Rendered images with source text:
▬▬▬▬▬▬▬▬▬▬

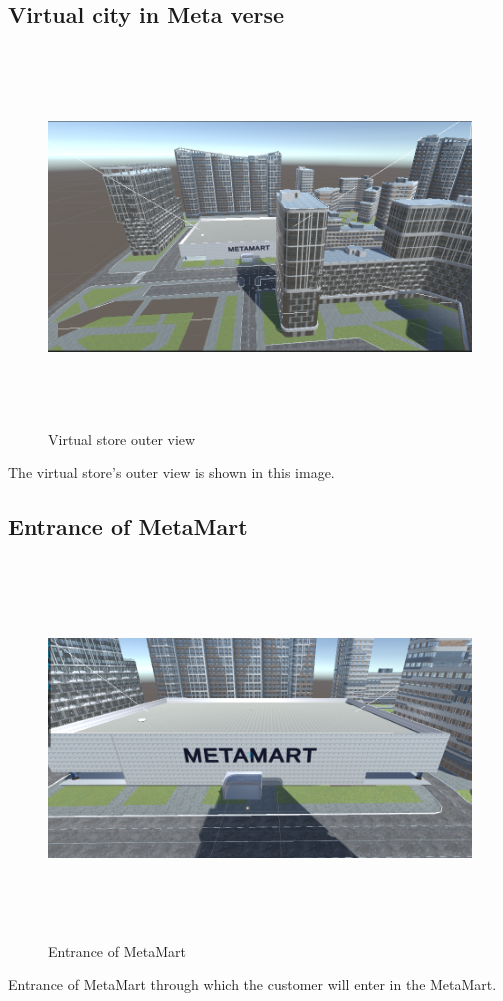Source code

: \subsection{Virtual city in Meta verse}
\begin{figure}[H]
    \centering
    \includegraphics[width=12cm,height=10cm]{Figures/Environment/City.png}
    \caption{Virtual store outer view}
    \label{fig: Virtual store outer view}
\end{figure}
  The virtual store's outer view is shown in this image.
\subsection{Entrance of MetaMart}
\begin{figure}[H]
    \centering
    \includegraphics[width=12cm,height=10cm]{Figures/Environment/Entrance.png}
    \caption{Entrance of MetaMart}
    \label{fig: Entrance of MetaMart}
\end{figure}
\justifying
  Entrance of MetaMart through which the customer will enter in the MetaMart.
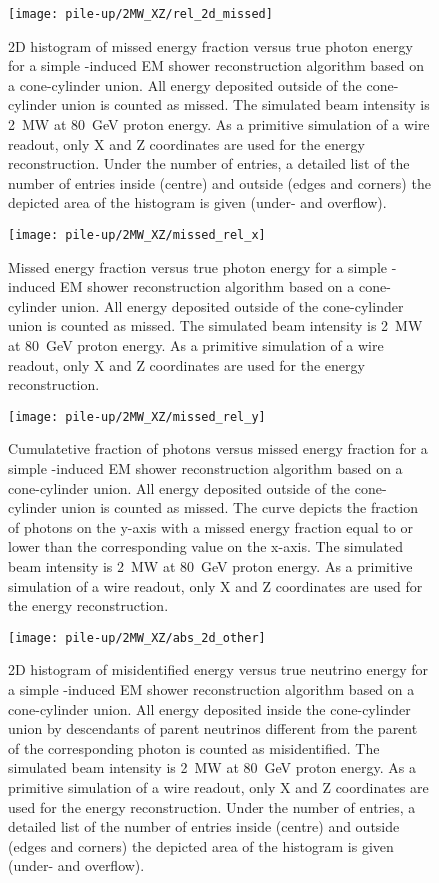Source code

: \begin{figure}[htb]
	\centering
	\texttt{[image: pile-up/2MW\_XZ/rel\_2d\_missed]}
	\caption{2D histogram of missed energy fraction versus true photon energy for a simple \Pgpz-induced EM shower reconstruction algorithm based on a cone-cylinder union.
		All energy deposited outside of the cone-cylinder union is counted as missed.
		The simulated beam intensity is \SI{2}{\mega\watt} at \SI{80}{\giga\electronvolt} proton energy.
		As a primitive simulation of a wire readout, only X and Z coordinates are used for the energy reconstruction.
		Under the number of entries, a detailed list of the number of entries inside (centre) and outside (edges and corners) the depicted area of the histogram is given (under- and overflow).}
\end{figure}

\begin{figure}[htb]
	\centering
	\texttt{[image: pile-up/2MW\_XZ/missed\_rel\_x]}
	\caption{Missed energy fraction versus true photon energy for a simple \Pgpz-induced EM shower reconstruction algorithm based on a cone-cylinder union.
		All energy deposited outside of the cone-cylinder union is counted as missed.
		The simulated beam intensity is \SI{2}{\mega\watt} at \SI{80}{\giga\electronvolt} proton energy.
		As a primitive simulation of a wire readout, only X and Z coordinates are used for the energy reconstruction.}
\end{figure}

\begin{figure}[htb]
	\centering
	\texttt{[image: pile-up/2MW\_XZ/missed\_rel\_y]}
	\caption{Cumulatetive fraction of photons versus missed energy fraction for a simple \Pgpz-induced EM shower reconstruction algorithm based on a cone-cylinder union.
		All energy deposited outside of the cone-cylinder union is counted as missed.
		The curve depicts the fraction of photons on the y-axis with a missed energy fraction equal to or lower than the corresponding value on the x-axis.
		The simulated beam intensity is \SI{2}{\mega\watt} at \SI{80}{\giga\electronvolt} proton energy.
		As a primitive simulation of a wire readout, only X and Z coordinates are used for the energy reconstruction.}
\end{figure}

\begin{figure}[htb]
	\centering
	\texttt{[image: pile-up/2MW\_XZ/abs\_2d\_other]}
	\caption{2D histogram of misidentified energy versus true neutrino energy for a simple \Pgpz-induced EM shower reconstruction algorithm based on a cone-cylinder union.
		All energy deposited inside the cone-cylinder union by descendants of parent neutrinos different from the parent of the corresponding \Pgpz photon is counted as misidentified.
		The simulated beam intensity is \SI{2}{\mega\watt} at \SI{80}{\giga\electronvolt} proton energy.
		As a primitive simulation of a wire readout, only X and Z coordinates are used for the energy reconstruction.
		Under the number of entries, a detailed list of the number of entries inside (centre) and outside (edges and corners) the depicted area of the histogram is given (under- and overflow).}
\end{figure}

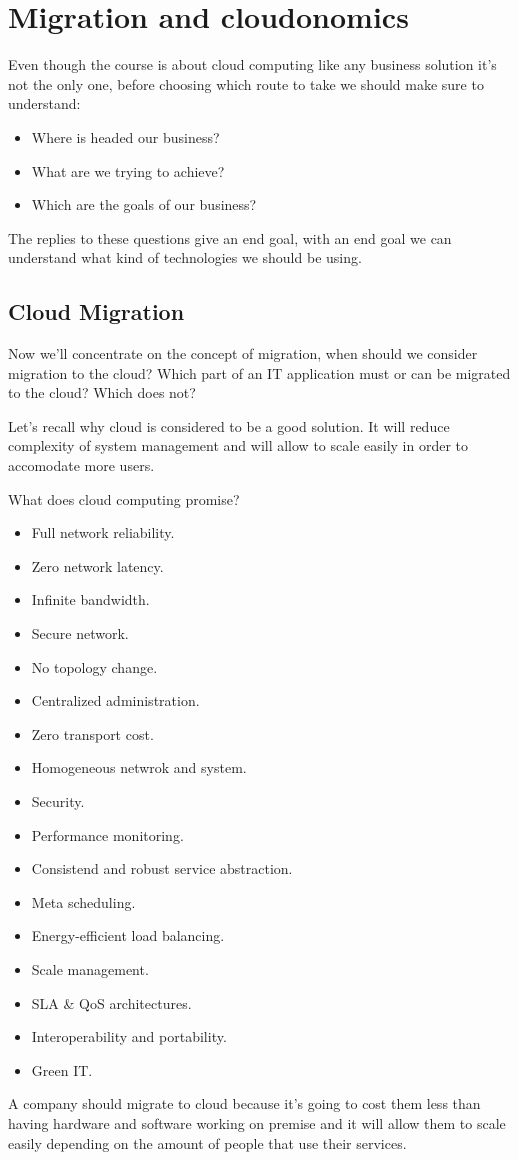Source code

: \chapter{Migration and cloudonomics}
Even though the course is about cloud computing like any business solution it's not the only one, before choosing which route to take we should make sure to understand:
\begin{itemize}
    \item Where is headed our business?
    \item What are we trying to achieve?
    \item Which are the goals of our business?
\end{itemize}
The replies to these questions give an end goal, with an end goal we can understand what kind of technologies we should be using.
\section{Cloud Migration}
Now we'll concentrate on the concept of migration, when should we consider migration to the cloud? Which part of an IT application must or can be migrated to the cloud? Which does not?

Let's recall why cloud is considered to be a good solution. It will reduce complexity of system management and will allow to scale easily in order to accomodate more users.

What does cloud computing promise?
\begin{itemize}
    \item Full network reliability.
    \item Zero network latency.
    \item Infinite bandwidth.
    \item Secure network.
    \item No topology change.
    \item Centralized administration.
    \item Zero transport cost.
    \item Homogeneous netwrok and system.
    \item Security.
    \item Performance monitoring.
    \item Consistend and robust service abstraction.
    \item Meta scheduling.
    \item Energy-efficient load balancing.
    \item Scale management.
    \item SLA \& QoS architectures.
    \item Interoperability and portability.
    \item Green IT.
\end{itemize}
A company should migrate to cloud because it's going to cost them less than having hardware and software working on premise and it will allow them to scale easily depending on the amount of people that use their services.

▬▬▬▬▬▬▬▬▬▬

• **Task to complete**
Supply the number of lines above that contain the word "outer", and nothing else.

• **Your response**
3